**Action item**: Filter the listing below down to the lines with the word "corresponding" and copy those.
········
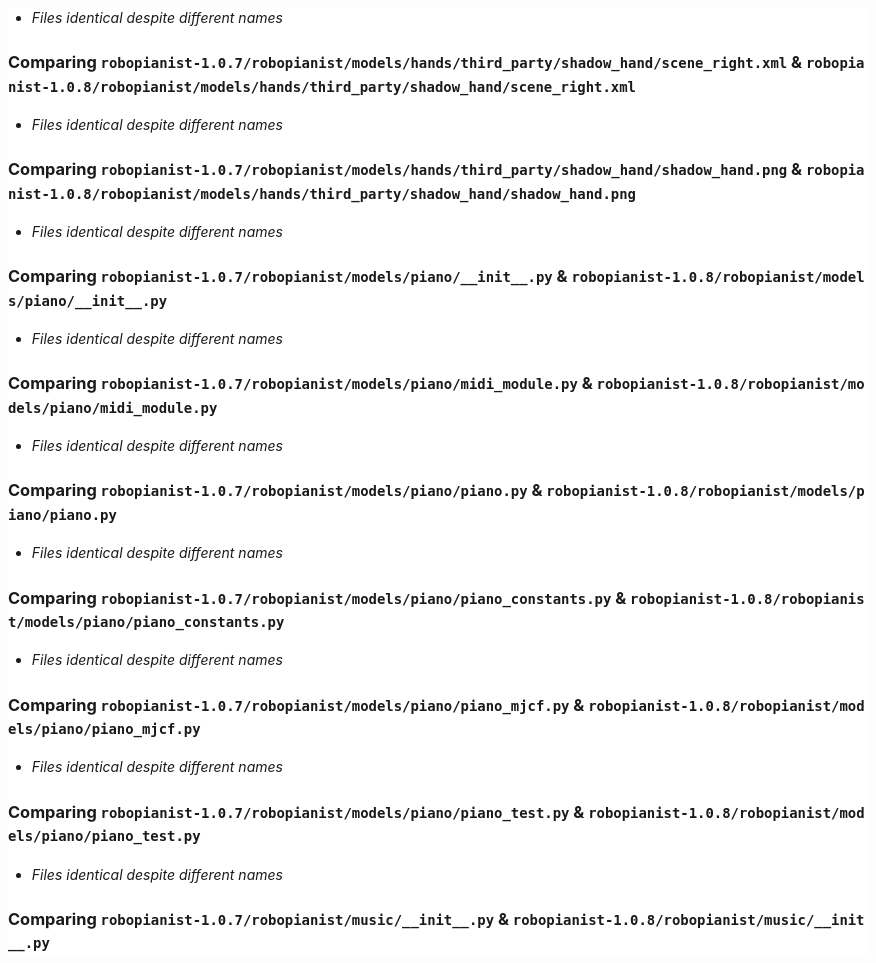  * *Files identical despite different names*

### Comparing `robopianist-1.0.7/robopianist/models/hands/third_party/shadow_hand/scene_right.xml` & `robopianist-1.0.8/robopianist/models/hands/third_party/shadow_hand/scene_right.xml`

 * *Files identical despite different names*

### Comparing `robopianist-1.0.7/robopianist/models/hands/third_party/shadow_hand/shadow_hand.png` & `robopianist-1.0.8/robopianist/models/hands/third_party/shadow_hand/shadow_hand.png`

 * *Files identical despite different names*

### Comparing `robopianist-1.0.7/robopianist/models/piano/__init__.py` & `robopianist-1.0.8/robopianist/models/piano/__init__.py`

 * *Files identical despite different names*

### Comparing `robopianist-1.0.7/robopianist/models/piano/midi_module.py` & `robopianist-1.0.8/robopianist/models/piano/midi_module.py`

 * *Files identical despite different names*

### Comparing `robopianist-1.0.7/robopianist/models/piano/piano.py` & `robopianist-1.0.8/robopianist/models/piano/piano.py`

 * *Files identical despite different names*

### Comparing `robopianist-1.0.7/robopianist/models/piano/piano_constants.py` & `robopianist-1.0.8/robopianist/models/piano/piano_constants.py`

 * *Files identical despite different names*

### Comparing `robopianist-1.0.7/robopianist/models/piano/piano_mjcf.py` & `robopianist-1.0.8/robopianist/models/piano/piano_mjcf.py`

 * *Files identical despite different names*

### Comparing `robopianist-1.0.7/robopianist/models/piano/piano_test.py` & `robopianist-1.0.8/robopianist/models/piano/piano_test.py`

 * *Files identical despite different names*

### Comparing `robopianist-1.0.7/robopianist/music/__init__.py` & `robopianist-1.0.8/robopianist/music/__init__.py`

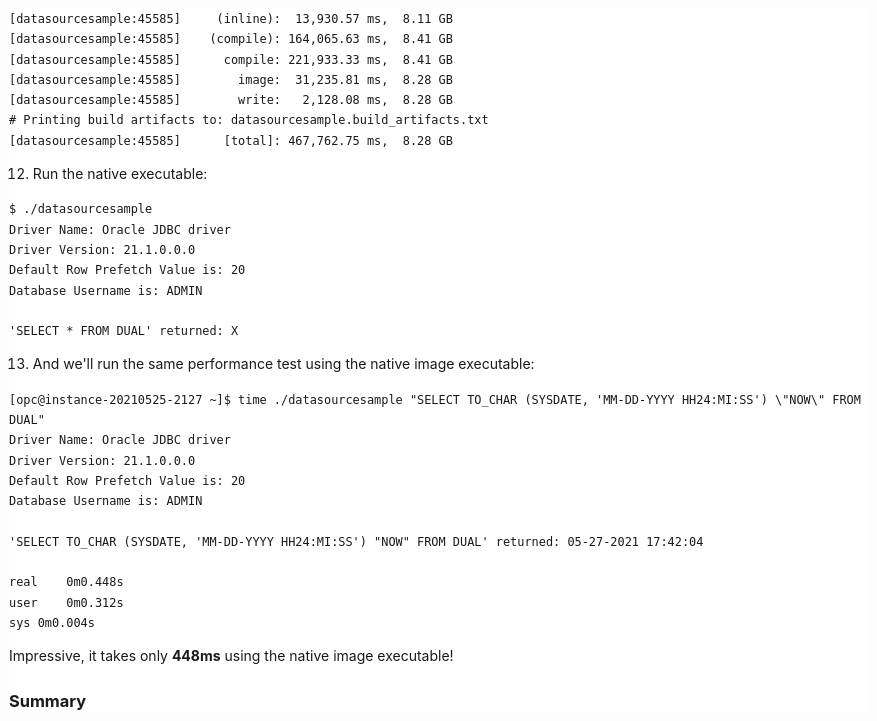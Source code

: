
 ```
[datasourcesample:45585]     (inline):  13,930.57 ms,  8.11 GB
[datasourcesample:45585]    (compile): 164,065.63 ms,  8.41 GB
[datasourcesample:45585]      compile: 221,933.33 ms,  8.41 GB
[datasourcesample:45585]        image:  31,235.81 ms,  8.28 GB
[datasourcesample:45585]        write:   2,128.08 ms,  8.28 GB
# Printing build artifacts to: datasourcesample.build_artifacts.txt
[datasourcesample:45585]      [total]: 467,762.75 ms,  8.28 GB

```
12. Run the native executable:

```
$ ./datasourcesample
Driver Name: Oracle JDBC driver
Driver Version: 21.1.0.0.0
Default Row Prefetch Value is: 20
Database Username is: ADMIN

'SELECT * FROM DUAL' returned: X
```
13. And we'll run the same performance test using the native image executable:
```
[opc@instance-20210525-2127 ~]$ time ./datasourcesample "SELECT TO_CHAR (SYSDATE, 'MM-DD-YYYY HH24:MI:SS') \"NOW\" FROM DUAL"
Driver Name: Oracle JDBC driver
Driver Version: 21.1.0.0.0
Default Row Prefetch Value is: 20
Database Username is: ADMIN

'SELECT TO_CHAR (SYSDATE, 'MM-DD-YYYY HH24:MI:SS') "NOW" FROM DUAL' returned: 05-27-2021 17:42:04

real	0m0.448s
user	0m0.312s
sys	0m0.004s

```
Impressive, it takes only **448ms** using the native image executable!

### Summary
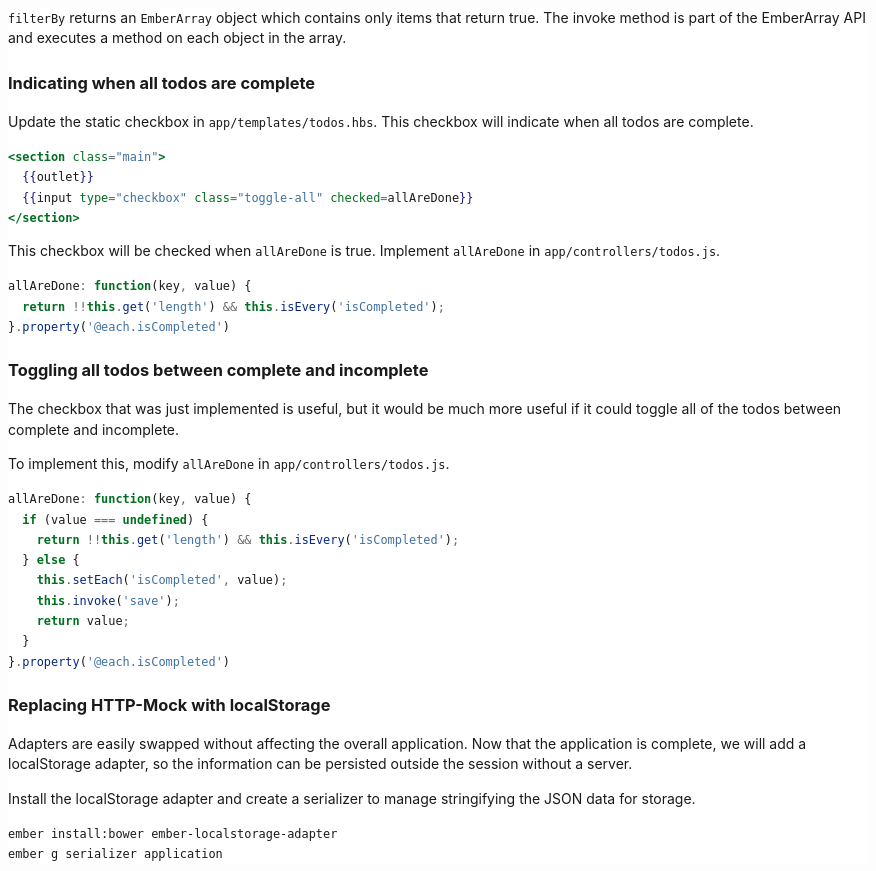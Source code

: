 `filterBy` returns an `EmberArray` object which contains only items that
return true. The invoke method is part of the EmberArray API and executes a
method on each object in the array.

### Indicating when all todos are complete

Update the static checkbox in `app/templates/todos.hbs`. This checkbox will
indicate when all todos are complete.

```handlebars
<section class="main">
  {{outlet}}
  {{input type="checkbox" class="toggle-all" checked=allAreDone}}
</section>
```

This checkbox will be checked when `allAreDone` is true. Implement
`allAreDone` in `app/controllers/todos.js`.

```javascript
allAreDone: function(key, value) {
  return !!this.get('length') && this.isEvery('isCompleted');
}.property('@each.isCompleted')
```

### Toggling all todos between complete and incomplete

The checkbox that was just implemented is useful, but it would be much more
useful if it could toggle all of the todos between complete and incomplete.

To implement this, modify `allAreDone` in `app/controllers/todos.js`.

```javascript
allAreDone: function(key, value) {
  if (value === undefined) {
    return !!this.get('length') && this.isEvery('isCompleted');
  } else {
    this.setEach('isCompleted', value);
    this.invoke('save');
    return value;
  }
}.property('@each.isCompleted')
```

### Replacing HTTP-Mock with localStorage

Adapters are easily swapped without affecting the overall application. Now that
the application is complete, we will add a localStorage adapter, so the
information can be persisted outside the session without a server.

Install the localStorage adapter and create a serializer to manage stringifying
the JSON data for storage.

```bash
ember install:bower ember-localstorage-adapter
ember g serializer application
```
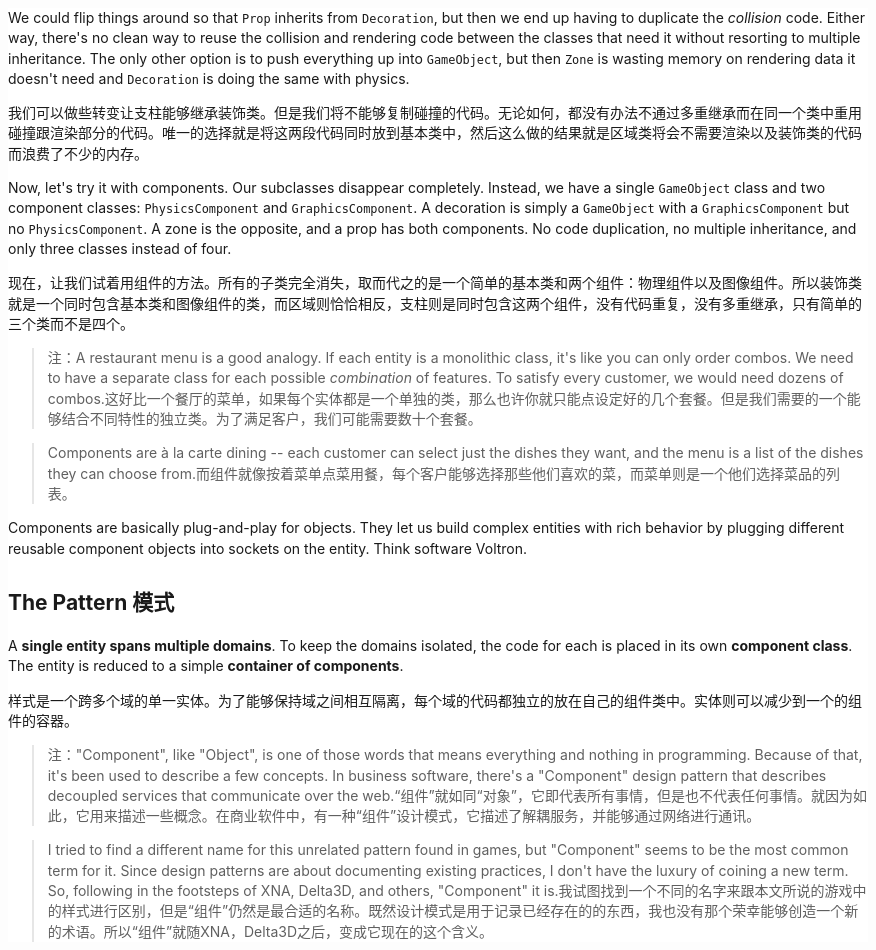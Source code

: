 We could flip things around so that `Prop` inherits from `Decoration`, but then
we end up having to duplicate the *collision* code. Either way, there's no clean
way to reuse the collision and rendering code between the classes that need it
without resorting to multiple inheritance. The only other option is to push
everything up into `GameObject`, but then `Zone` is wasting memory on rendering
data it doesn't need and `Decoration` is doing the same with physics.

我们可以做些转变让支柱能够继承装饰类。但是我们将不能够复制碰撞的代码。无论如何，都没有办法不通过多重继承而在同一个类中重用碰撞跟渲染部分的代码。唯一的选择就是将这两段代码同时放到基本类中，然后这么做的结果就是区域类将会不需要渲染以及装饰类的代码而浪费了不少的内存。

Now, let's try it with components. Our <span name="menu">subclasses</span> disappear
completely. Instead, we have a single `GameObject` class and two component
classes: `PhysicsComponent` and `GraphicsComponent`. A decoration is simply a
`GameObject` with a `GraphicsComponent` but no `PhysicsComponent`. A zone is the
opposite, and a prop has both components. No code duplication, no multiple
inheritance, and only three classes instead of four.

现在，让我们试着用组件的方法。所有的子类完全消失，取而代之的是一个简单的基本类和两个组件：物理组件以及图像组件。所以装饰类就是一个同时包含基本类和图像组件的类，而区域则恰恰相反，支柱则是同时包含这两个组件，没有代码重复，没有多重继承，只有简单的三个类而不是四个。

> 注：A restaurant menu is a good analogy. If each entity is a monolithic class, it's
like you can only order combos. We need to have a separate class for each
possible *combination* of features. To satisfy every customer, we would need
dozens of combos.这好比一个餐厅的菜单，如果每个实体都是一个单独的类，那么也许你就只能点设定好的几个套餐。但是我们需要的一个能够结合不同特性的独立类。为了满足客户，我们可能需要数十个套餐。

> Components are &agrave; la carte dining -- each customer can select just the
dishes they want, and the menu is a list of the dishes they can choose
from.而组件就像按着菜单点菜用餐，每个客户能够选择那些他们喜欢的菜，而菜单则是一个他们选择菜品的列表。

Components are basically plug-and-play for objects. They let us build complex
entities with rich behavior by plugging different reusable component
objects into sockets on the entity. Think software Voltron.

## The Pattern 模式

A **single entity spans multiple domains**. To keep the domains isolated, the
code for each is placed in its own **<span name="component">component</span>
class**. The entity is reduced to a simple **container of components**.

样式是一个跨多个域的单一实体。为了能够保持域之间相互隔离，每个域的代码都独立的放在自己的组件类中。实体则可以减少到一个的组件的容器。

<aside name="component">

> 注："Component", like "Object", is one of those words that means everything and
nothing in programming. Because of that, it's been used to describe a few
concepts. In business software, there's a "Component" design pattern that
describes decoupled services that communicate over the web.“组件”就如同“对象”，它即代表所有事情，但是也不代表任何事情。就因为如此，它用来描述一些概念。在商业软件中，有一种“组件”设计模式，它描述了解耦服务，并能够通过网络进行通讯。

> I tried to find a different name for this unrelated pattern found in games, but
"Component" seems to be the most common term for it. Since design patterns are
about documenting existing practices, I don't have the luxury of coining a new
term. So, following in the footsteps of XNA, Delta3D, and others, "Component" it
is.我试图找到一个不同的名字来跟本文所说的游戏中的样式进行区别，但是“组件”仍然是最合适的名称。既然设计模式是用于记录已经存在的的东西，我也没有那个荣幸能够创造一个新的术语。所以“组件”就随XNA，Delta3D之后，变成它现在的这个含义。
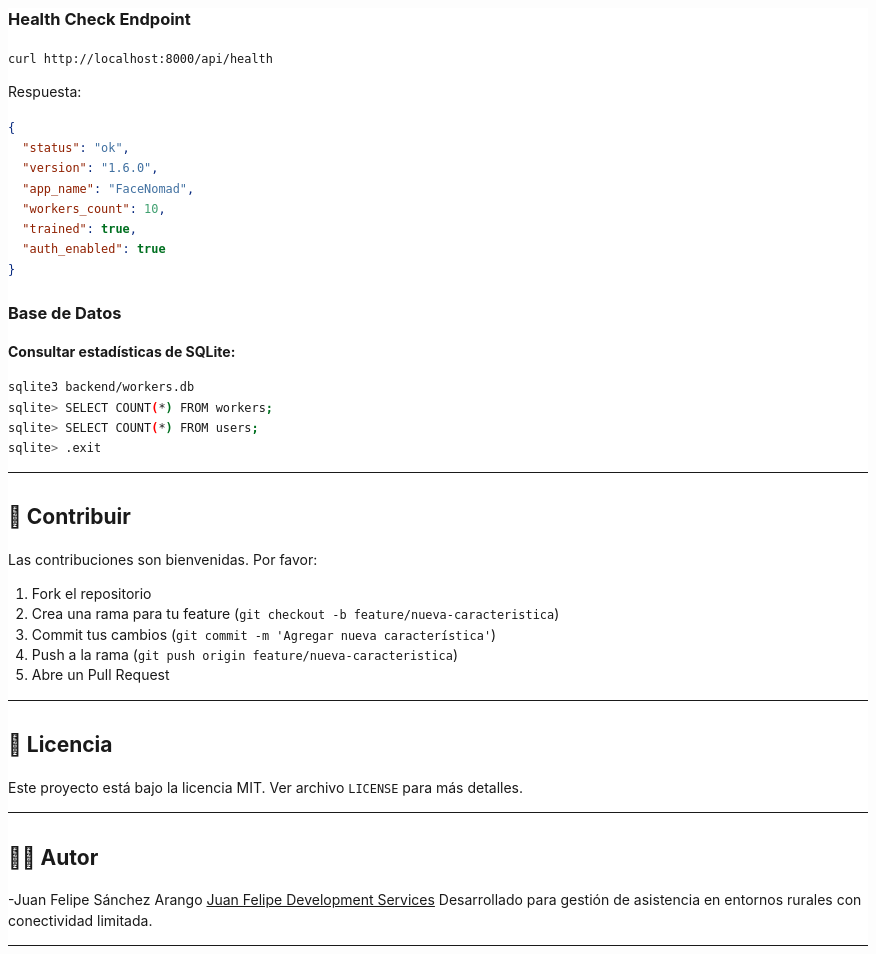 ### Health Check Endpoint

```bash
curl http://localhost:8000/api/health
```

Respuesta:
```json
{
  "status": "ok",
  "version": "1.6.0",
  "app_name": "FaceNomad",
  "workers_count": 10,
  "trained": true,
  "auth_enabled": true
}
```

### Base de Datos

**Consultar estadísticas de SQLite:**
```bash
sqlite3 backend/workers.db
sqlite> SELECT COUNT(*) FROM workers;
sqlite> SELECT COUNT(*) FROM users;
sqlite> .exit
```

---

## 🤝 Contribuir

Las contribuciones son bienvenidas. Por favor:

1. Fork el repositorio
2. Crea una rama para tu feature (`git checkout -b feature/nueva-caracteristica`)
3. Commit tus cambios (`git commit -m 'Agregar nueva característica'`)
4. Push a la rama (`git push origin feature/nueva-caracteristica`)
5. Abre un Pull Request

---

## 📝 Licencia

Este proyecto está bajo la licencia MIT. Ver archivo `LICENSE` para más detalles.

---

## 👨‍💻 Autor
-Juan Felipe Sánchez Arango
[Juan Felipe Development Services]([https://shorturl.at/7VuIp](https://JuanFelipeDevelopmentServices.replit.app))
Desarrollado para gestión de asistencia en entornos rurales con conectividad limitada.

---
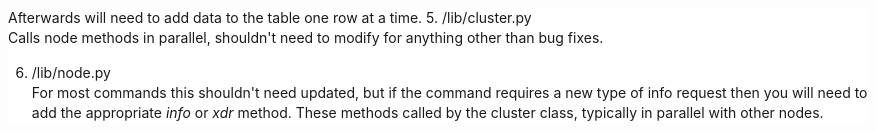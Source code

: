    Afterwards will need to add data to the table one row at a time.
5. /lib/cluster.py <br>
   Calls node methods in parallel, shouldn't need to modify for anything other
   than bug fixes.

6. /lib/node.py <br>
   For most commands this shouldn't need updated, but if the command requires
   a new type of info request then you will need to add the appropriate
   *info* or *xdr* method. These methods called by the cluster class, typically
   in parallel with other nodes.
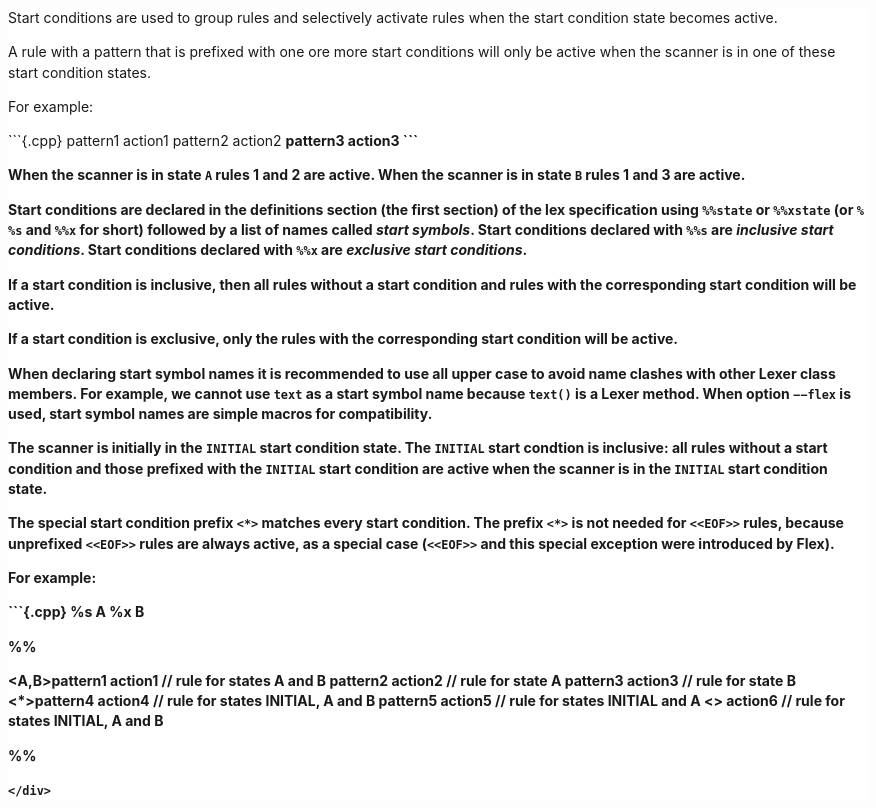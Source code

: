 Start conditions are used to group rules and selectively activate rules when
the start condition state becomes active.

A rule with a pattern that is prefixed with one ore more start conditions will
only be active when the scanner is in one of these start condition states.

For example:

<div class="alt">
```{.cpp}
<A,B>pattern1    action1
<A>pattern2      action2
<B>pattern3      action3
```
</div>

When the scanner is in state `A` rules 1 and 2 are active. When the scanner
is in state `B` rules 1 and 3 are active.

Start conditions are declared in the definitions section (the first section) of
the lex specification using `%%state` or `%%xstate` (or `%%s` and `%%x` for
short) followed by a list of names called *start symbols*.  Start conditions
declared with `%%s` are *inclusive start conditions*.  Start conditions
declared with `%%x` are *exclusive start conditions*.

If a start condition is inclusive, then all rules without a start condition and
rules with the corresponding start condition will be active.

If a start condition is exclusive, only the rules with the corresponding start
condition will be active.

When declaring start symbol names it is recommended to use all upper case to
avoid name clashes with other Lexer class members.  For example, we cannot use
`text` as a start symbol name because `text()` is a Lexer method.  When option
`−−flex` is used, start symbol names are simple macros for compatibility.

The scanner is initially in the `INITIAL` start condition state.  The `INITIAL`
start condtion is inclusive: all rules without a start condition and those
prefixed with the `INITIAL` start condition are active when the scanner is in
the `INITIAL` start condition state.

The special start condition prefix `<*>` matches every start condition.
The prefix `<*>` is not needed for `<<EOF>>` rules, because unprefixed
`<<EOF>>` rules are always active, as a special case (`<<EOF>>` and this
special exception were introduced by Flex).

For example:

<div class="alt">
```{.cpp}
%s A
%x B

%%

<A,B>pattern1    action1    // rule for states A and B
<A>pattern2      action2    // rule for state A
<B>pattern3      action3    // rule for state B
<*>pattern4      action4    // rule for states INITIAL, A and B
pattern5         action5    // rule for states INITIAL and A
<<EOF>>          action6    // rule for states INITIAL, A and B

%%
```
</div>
········
**Task response**:
rules with the corresponding start condition will be active.
If a start condition is exclusive, only the rules with the corresponding start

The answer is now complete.